Time derivatives of the unit vectors in cylindrical and spherical In cylindrical and spherical coordinates, the position vectors are given by $\mathbf{r}=\rho \widehat{\boldsymbol{\rho}}+z \hat{\mathbf{k}}$ and $\mathbf{r}=r \hat{\mathbf{r}}$, next to next, and their derivatives with respect to time are
$$
\dot{\mathbf{r}}=\dot{\rho} \hat{\boldsymbol{\rho}}+\rho \dot{\varphi} \widehat{\boldsymbol{\varphi}}+\dot{z} \hat{\mathbf{k}}
$$
$$
\dot{\mathbf{r}}=\dot{r} \hat{\mathbf{r}}+r \dot{\theta} \widehat{\boldsymbol{\theta}}+r \sin \theta \dot{\varphi} \widehat{\boldsymbol{\varphi}}
$$
I wonder what would be the time derivatives of the unit vectors of the basis themselves.
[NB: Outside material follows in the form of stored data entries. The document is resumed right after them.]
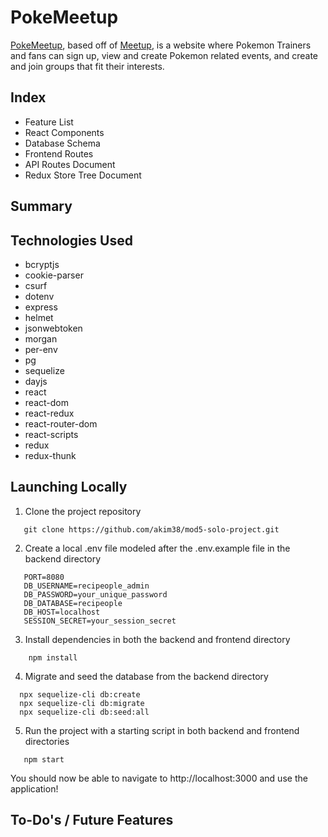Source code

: # PokeMeetup

<a href="https://pokemeetup.herokuapp.com/">PokeMeetup</a>, based off of <a href="https://www.meetup.com/">Meetup</a>, is a website where Pokemon Trainers and fans can sign up, view and create Pokemon related events, and create and join groups that fit their interests.

## Index
* Feature List
* React Components
* Database Schema
* Frontend Routes
* API Routes Document
* Redux Store Tree Document

## Summary

## Technologies Used
* bcryptjs
* cookie-parser
* csurf
* dotenv
* express
* helmet
* jsonwebtoken
* morgan
* per-env
* pg
* sequelize
* dayjs
* react
* react-dom
* react-redux
* react-router-dom
* react-scripts
* redux
* redux-thunk


## Launching Locally

1. Clone the project repository
```
   git clone https://github.com/akim38/mod5-solo-project.git
```

2.  Create a local .env file modeled after the .env.example file in the backend directory
```
   PORT=8080
   DB_USERNAME=recipeople_admin
   DB_PASSWORD=your_unique_password
   DB_DATABASE=recipeople
   DB_HOST=localhost
   SESSION_SECRET=your_session_secret
```
3. Install dependencies in both the backend and frontend directory
```
    npm install
```
4. Migrate and seed the database from the backend directory
 ```
   npx sequelize-cli db:create
   npx sequelize-cli db:migrate
   npx sequelize-cli db:seed:all
```

5. Run the project with a starting script in both backend and frontend directories
 ```
    npm start
 ```

 You should now be able to navigate to http://localhost:3000 and use the application!



## To-Do's / Future Features 
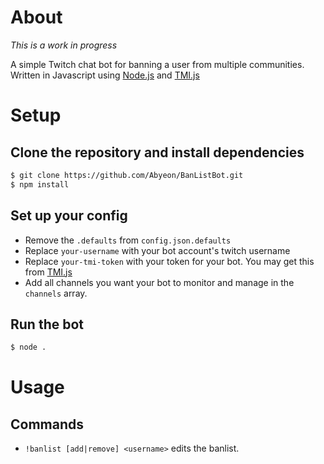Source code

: # About

*This is a work in progress*

A simple Twitch chat bot for banning a user from multiple communities. Written in Javascript using <a href="https://nodejs.org/en/" target ="_blank">Node.js</a> and <a href="https://github.com/tmijs/tmi.js" target="_blank">TMI.js</a>

# Setup
## Clone the repository and install dependencies

```bash
$ git clone https://github.com/Abyeon/BanListBot.git
$ npm install
```

## Set up your config

* Remove the `.defaults` from `config.json.defaults`
* Replace `your-username` with your bot account's twitch username
* Replace `your-tmi-token` with your token for your bot. You may get this from <a href="https://twitchapps.com/tmi/" target="_blank">TMI.js</a>
* Add all channels you want your bot to monitor and manage in the `channels` array.

## Run the bot

```bash
$ node .
```

# Usage

## Commands
* `!banlist [add|remove] <username>` edits the banlist.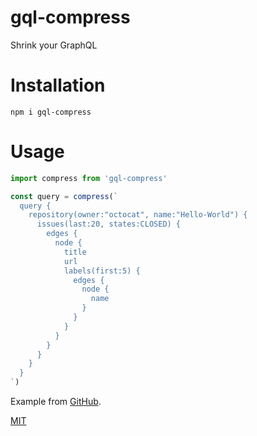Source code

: # gql-compress

Shrink your GraphQL

# Installation

`npm i gql-compress`

# Usage

```javascript
import compress from 'gql-compress'

const query = compress(`
  query {
    repository(owner:"octocat", name:"Hello-World") {
      issues(last:20, states:CLOSED) {
        edges {
          node {
            title
            url
            labels(first:5) {
              edges {
                node {
                  name
                }
              }
            }
          }
        }
      }
    }
  }
`)
```

Example from [GitHub](https://developer.github.com/v4/guides/forming-calls/).

[MIT](./LICENSE.md)
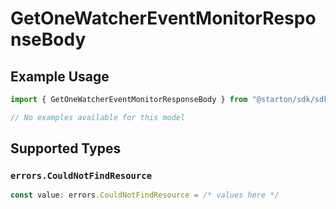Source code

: # GetOneWatcherEventMonitorResponseBody

## Example Usage

```typescript
import { GetOneWatcherEventMonitorResponseBody } from "@starton/sdk/sdk/models/errors";

// No examples available for this model
```

## Supported Types

### `errors.CouldNotFindResource`

```typescript
const value: errors.CouldNotFindResource = /* values here */
```

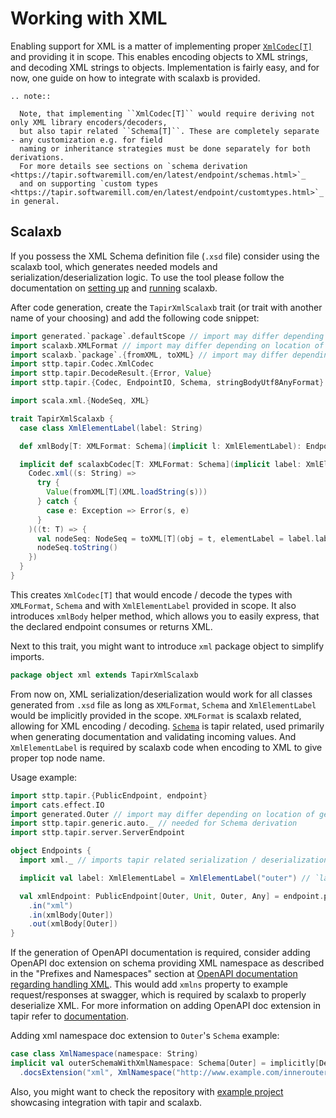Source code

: # Working with XML

Enabling support for XML is a matter of implementing proper [`XmlCodec[T]`](codecs.md) and providing it in scope.
This enables encoding objects to XML strings, and decoding XML strings to objects.
Implementation is fairly easy, and for now, one guide on how to integrate with scalaxb is provided.

```eval_rst
.. note::

  Note, that implementing ``XmlCodec[T]`` would require deriving not only XML library encoders/decoders, 
  but also tapir related ``Schema[T]``. These are completely separate - any customization e.g. for field
  naming or inheritance strategies must be done separately for both derivations.
  For more details see sections on `schema derivation <https://tapir.softwaremill.com/en/latest/endpoint/schemas.html>`_ 
  and on supporting `custom types <https://tapir.softwaremill.com/en/latest/endpoint/customtypes.html>`_ in general.
```

## Scalaxb

If you possess the XML Schema definition file (`.xsd` file) consider using the scalaxb tool,
which generates needed models and serialization/deserialization logic.
To use the tool please follow the documentation on [setting up](https://scalaxb.org/setup) and
[running](https://scalaxb.org/running-scalaxb) scalaxb.

After code generation, create the `TapirXmlScalaxb` trait (or trait with another name of your choosing) and add the following code snippet:

```scala
import generated.`package`.defaultScope // import may differ depending on location of generated code
import scalaxb.XMLFormat // import may differ depending on location of generated code
import scalaxb.`package`.{fromXML, toXML} // import may differ depending on location of generated code
import sttp.tapir.Codec.XmlCodec
import sttp.tapir.DecodeResult.{Error, Value}
import sttp.tapir.{Codec, EndpointIO, Schema, stringBodyUtf8AnyFormat}

import scala.xml.{NodeSeq, XML}

trait TapirXmlScalaxb {
  case class XmlElementLabel(label: String)

  def xmlBody[T: XMLFormat: Schema](implicit l: XmlElementLabel): EndpointIO.Body[String, T] = stringBodyUtf8AnyFormat(scalaxbCodec[T])

  implicit def scalaxbCodec[T: XMLFormat: Schema](implicit label: XmlElementLabel): XmlCodec[T] = {
    Codec.xml((s: String) =>
      try {
        Value(fromXML[T](XML.loadString(s)))
      } catch {
        case e: Exception => Error(s, e)
      }
    )((t: T) => {
      val nodeSeq: NodeSeq = toXML[T](obj = t, elementLabel = label.label, scope = defaultScope)
      nodeSeq.toString()
    })
  }
}
```
This creates `XmlCodec[T]` that would encode / decode the types with `XMLFormat`, `Schema` and with `XmlElementLabel` provided in scope.
It also introduces `xmlBody` helper method, which allows you to easily express, that the declared endpoint consumes or returns XML.


Next to this trait, you might want to introduce `xml` package object to simplify imports.
```scala
package object xml extends TapirXmlScalaxb
```

From now on, XML serialization/deserialization would work for all classes generated from `.xsd` file as long as
`XMLFormat`, `Schema` and `XmlElementLabel` would be implicitly provided in the scope.
`XMLFormat` is scalaxb related, allowing for XML encoding / decoding.
[`Schema`](schemas.md) is tapir related, used primarily when generating documentation and validating incoming values.
And `XmlElementLabel` is required by scalaxb code when encoding to XML to give proper top node name.

Usage example:
```scala
import sttp.tapir.{PublicEndpoint, endpoint}
import cats.effect.IO
import generated.Outer // import may differ depending on location of generated code
import sttp.tapir.generic.auto._ // needed for Schema derivation
import sttp.tapir.server.ServerEndpoint

object Endpoints {
  import xml._ // imports tapir related serialization / deserialization logic

  implicit val label: XmlElementLabel = XmlElementLabel("outer") // `label` is needed by scalaxb code to properly encode the top node of the xml

  val xmlEndpoint: PublicEndpoint[Outer, Unit, Outer, Any] = endpoint.post // `Outer` is a class generated by scalaxb based on .xsd file.
    .in("xml")
    .in(xmlBody[Outer])
    .out(xmlBody[Outer])
}
```

If the generation of OpenAPI documentation is required, consider adding OpenAPI doc extension on schema providing XML
namespace as described in the "Prefixes and Namespaces" section at [OpenAPI documentation regarding handling XML](https://swagger.io/docs/specification/data-models/representing-xml/).
This would add `xmlns` property to example request/responses at swagger, which is required by scalaxb to properly deserialize XML.
For more information on adding OpenAPI doc extension in tapir refer to [documentation](../docs/openapi.md#openapi-specification-extensions).

Adding xml namespace doc extension to `Outer`'s `Schema` example:
```scala
case class XmlNamespace(namespace: String)
implicit val outerSchemaWithXmlNamespace: Schema[Outer] = implicitly[Derived[Schema[Outer]]].value
  .docsExtension("xml", XmlNamespace("http://www.example.com/innerouter"))
```

Also, you might want to check the repository with [example project](https://github.com/softwaremill/tapir-scalaxb-example) showcasing integration with tapir and scalaxb.
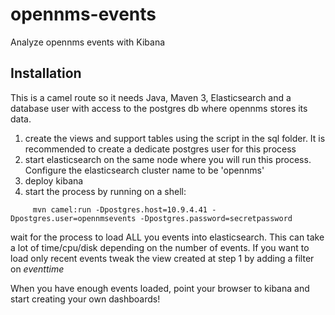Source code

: # opennms-events
Analyze opennms events with Kibana

Installation
------------

This is a camel route so it needs Java, Maven 3, Elasticsearch and a database user with access to the postgres db where opennms stores its data.

1. create the views and support tables using the script in the sql folder. It is recommended to create a dedicate postgres user for this process
2. start elasticsearch on the same node where you will run this process. Configure the elasticsearch cluster name to be 'opennms'
3. deploy kibana 
4. start the process by running on a shell:

```
     mvn camel:run -Dpostgres.host=10.9.4.41 -Dpostgres.user=opennmsevents -Dpostgres.password=secretpassword
```

wait for the process to load ALL you events into elasticsearch. This can take a lot of time/cpu/disk depending on
the number of events. If you want to load only recent events tweak the view created at step 1 by adding a filter on *eventtime*

When you have enough events loaded, point your browser to kibana and start creating your own dashboards!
Is there any straightforward way to deduce their expressions?
 A: It doesn't make a lot of sense to talk about the "time derivatives of the unit vectors of the basis themselves", because the unit vectors themselves are constant with respect to time.  Instead, in curvilinear coordinates, the basis vectors are vector fields, with different values from point to point in space.  The unexpected terms that arise in the expressions you've written are because the unit vectors are not constant with respect to space, and any trajectory that moves through space will see these unit vectors vary because of their motion through space.
To make this more concrete, think about $\hat{r}$ as a vector field: $\hat{r}(r,\theta,\phi)$.  If we then have a particle that has a trajectory given by $\mathbf{r}(t) = r(t) \; \hat{r}(r(t),\theta(t),\phi(t))$, then we can derive the velocity vector as follows:
\begin{align*}
\frac{d\mathbf{r}}{dt} &= \frac{dr}{dt} \hat{r} + r \frac{ d \hat{r}}{dt} \\
&= \frac{dr}{dt} \hat{r} + r \left( \frac{\partial \hat{r}}{\partial r} \frac{dr}{dt} + \frac{\partial \hat{r}}{\partial \theta} \frac{d\theta}{dt} + \frac{\partial \hat{r}}{\partial \phi} \frac{d\phi}{dt} \right)
\end{align*}
where we have used the product rule and the multi-variable chain rule.
If you carefully calculate $\frac{\partial \hat{r}}{\partial \theta}$ and $\frac{\partial \hat{r}}{\partial \phi}$, you can show that they're equal to $\hat{\theta}$ and $\sin \theta \hat{\phi}$ respectively, and so the expression you have for spherical coordinates is obtained.  The key point to note here, though, is that the $\hat{r}$ vector field does not depend inherently on $t$;  it's only a function of your position in space.